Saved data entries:
= Beginning of Section =

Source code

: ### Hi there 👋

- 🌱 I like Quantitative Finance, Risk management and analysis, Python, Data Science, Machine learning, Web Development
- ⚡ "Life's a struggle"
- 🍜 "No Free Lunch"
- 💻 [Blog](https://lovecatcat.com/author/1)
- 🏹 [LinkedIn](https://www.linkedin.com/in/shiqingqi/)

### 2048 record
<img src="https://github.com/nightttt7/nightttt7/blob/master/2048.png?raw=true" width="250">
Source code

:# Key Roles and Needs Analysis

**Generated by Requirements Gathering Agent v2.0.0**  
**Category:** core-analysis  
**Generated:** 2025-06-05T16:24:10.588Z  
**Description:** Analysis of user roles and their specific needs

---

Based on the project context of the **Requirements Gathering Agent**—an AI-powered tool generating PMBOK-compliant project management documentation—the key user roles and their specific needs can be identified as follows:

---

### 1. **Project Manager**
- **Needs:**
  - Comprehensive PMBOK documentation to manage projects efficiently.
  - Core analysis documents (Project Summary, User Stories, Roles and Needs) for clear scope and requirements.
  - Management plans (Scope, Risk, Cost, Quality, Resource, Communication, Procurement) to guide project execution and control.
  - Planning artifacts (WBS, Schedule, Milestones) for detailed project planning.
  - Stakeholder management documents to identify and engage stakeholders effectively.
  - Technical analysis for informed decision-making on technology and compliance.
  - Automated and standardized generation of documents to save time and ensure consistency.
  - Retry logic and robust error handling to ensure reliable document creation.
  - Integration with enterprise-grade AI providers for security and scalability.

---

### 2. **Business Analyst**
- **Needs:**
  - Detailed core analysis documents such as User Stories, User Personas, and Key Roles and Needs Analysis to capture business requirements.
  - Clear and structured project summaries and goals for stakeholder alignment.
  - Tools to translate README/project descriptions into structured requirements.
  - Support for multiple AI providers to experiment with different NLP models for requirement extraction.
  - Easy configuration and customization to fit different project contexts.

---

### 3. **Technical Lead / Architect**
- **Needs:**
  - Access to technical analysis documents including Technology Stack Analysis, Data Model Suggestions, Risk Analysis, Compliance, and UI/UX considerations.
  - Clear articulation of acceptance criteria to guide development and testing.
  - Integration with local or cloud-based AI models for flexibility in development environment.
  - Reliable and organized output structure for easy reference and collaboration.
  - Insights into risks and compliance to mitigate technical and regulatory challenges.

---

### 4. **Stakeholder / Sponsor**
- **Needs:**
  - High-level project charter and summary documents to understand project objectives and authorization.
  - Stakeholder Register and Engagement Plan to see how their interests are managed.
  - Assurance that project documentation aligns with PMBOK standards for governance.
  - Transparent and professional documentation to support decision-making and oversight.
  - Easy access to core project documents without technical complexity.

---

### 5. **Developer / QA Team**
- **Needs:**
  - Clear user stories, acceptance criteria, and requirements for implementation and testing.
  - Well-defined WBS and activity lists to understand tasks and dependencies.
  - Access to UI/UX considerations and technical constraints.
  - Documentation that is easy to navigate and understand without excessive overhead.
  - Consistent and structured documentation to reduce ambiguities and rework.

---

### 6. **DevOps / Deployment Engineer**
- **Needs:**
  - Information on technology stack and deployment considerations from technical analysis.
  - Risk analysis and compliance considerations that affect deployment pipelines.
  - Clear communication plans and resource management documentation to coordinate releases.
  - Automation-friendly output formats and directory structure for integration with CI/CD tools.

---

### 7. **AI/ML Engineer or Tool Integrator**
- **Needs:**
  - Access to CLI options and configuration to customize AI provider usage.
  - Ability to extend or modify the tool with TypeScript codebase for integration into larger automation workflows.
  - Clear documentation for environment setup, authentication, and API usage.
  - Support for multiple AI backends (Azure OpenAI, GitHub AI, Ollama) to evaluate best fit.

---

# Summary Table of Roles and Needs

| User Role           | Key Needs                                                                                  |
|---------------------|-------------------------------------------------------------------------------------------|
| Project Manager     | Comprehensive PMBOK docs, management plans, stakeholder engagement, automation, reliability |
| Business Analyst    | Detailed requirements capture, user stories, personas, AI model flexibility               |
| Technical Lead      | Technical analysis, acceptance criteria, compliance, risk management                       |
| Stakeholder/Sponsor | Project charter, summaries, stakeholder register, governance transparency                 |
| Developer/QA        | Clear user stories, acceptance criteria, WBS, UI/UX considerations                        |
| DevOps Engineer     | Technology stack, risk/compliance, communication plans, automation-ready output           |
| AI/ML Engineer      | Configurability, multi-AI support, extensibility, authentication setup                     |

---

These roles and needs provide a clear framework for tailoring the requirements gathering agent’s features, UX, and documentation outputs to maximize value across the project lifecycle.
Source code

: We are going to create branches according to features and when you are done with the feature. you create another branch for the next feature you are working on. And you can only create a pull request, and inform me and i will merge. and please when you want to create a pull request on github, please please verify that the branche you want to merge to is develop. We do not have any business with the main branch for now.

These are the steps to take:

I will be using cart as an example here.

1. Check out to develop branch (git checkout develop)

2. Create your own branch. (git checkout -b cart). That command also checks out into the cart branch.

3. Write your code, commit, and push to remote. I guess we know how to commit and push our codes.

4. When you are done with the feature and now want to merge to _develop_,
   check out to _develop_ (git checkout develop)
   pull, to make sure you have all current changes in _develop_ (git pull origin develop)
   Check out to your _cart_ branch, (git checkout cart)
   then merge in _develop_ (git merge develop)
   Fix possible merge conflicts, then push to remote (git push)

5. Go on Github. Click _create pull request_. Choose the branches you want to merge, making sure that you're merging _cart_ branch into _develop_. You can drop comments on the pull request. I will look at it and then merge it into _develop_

= End of Section =

# Instructions for the task
Retype the entries word for word.

# Task response
Source code

: ### Hi there 👋

- 🌱 I like Quantitative Finance, Risk management and analysis, Python, Data Science, Machine learning, Web Development
- ⚡ "Life's a struggle"
- 🍜 "No Free Lunch"
- 💻 [Blog](https://lovecatcat.com/author/1)
- 🏹 [LinkedIn](https://www.linkedin.com/in/shiqingqi/)

### 2048 record
<img src="https://github.com/nightttt7/nightttt7/blob/master/2048.png?raw=true" width="250">
Source code

:# Key Roles and Needs Analysis

**Generated by Requirements Gathering Agent v2.0.0**  
**Category:** core-analysis  
**Generated:** 2025-06-05T16:24:10.588Z  
**Description:** Analysis of user roles and their specific needs

---

Based on the project context of the **Requirements Gathering Agent**—an AI-powered tool generating PMBOK-compliant project management documentation—the key user roles and their specific needs can be identified as follows:

---

### 1. **Project Manager**
- **Needs:**
  - Comprehensive PMBOK documentation to manage projects efficiently.
  - Core analysis documents (Project Summary, User Stories, Roles and Needs) for clear scope and requirements.
  - Management plans (Scope, Risk, Cost, Quality, Resource, Communication, Procurement) to guide project execution and control.
  - Planning artifacts (WBS, Schedule, Milestones) for detailed project planning.
  - Stakeholder management documents to identify and engage stakeholders effectively.
  - Technical analysis for informed decision-making on technology and compliance.
  - Automated and standardized generation of documents to save time and ensure consistency.
  - Retry logic and robust error handling to ensure reliable document creation.
  - Integration with enterprise-grade AI providers for security and scalability.

---

### 2. **Business Analyst**
- **Needs:**
  - Detailed core analysis documents such as User Stories, User Personas, and Key Roles and Needs Analysis to capture business requirements.
  - Clear and structured project summaries and goals for stakeholder alignment.
  - Tools to translate README/project descriptions into structured requirements.
  - Support for multiple AI providers to experiment with different NLP models for requirement extraction.
  - Easy configuration and customization to fit different project contexts.

---

### 3. **Technical Lead / Architect**
- **Needs:**
  - Access to technical analysis documents including Technology Stack Analysis, Data Model Suggestions, Risk Analysis, Compliance, and UI/UX considerations.
  - Clear articulation of acceptance criteria to guide development and testing.
  - Integration with local or cloud-based AI models for flexibility in development environment.
  - Reliable and organized output structure for easy reference and collaboration.
  - Insights into risks and compliance to mitigate technical and regulatory challenges.

---

### 4. **Stakeholder / Sponsor**
- **Needs:**
  - High-level project charter and summary documents to understand project objectives and authorization.
  - Stakeholder Register and Engagement Plan to see how their interests are managed.
  - Assurance that project documentation aligns with PMBOK standards for governance.
  - Transparent and professional documentation to support decision-making and oversight.
  - Easy access to core project documents without technical complexity.

---

### 5. **Developer / QA Team**
- **Needs:**
  - Clear user stories, acceptance criteria, and requirements for implementation and testing.
  - Well-defined WBS and activity lists to understand tasks and dependencies.
  - Access to UI/UX considerations and technical constraints.
  - Documentation that is easy to navigate and understand without excessive overhead.
  - Consistent and structured documentation to reduce ambiguities and rework.

---

### 6. **DevOps / Deployment Engineer**
- **Needs:**
  - Information on technology stack and deployment considerations from technical analysis.
  - Risk analysis and compliance considerations that affect deployment pipelines.
  - Clear communication plans and resource management documentation to coordinate releases.
  - Automation-friendly output formats and directory structure for integration with CI/CD tools.

---

### 7. **AI/ML Engineer or Tool Integrator**
- **Needs:**
  - Access to CLI options and configuration to customize AI provider usage.
  - Ability to extend or modify the tool with TypeScript codebase for integration into larger automation workflows.
  - Clear documentation for environment setup, authentication, and API usage.
  - Support for multiple AI backends (Azure OpenAI, GitHub AI, Ollama) to evaluate best fit.

---

# Summary Table of Roles and Needs

| User Role           | Key Needs                                                                                  |
|---------------------|-------------------------------------------------------------------------------------------|
| Project Manager     | Comprehensive PMBOK docs, management plans, stakeholder engagement, automation, reliability |
| Business Analyst    | Detailed requirements capture, user stories, personas, AI model flexibility               |
| Technical Lead      | Technical analysis, acceptance criteria, compliance, risk management                       |
| Stakeholder/Sponsor | Project charter, summaries, stakeholder register, governance transparency                 |
| Developer/QA        | Clear user stories, acceptance criteria, WBS, UI/UX considerations                        |
| DevOps Engineer     | Technology stack, risk/compliance, communication plans, automation-ready output           |
| AI/ML Engineer      | Configurability, multi-AI support, extensibility, authentication setup                     |

---

These roles and needs provide a clear framework for tailoring the requirements gathering agent’s features, UX, and documentation outputs to maximize value across the project lifecycle.
Source code

: We are going to create branches according to features and when you are done with the feature. you create another branch for the next feature you are working on. And you can only create a pull request, and inform me and i will merge. and please when you want to create a pull request on github, please please verify that the branche you want to merge to is develop. We do not have any business with the main branch for now.

These are the steps to take:

I will be using cart as an example here.

1. Check out to develop branch (git checkout develop)

2. Create your own branch. (git checkout -b cart). That command also checks out into the cart branch.

3. Write your code, commit, and push to remote. I guess we know how to commit and push our codes.

4. When you are done with the feature and now want to merge to _develop_,
   check out to _develop_ (git checkout develop)
   pull, to make sure you have all current changes in _develop_ (git pull origin develop)
   Check out to your _cart_ branch, (git checkout cart)
   then merge in _develop_ (git merge develop)
   Fix possible merge conflicts, then push to remote (git push)

5. Go on Github. Click _create pull request_. Choose the branches you want to merge, making sure that you're merging _cart_ branch into _develop_. You can drop comments on the pull request. I will look at it and then merge it into _develop_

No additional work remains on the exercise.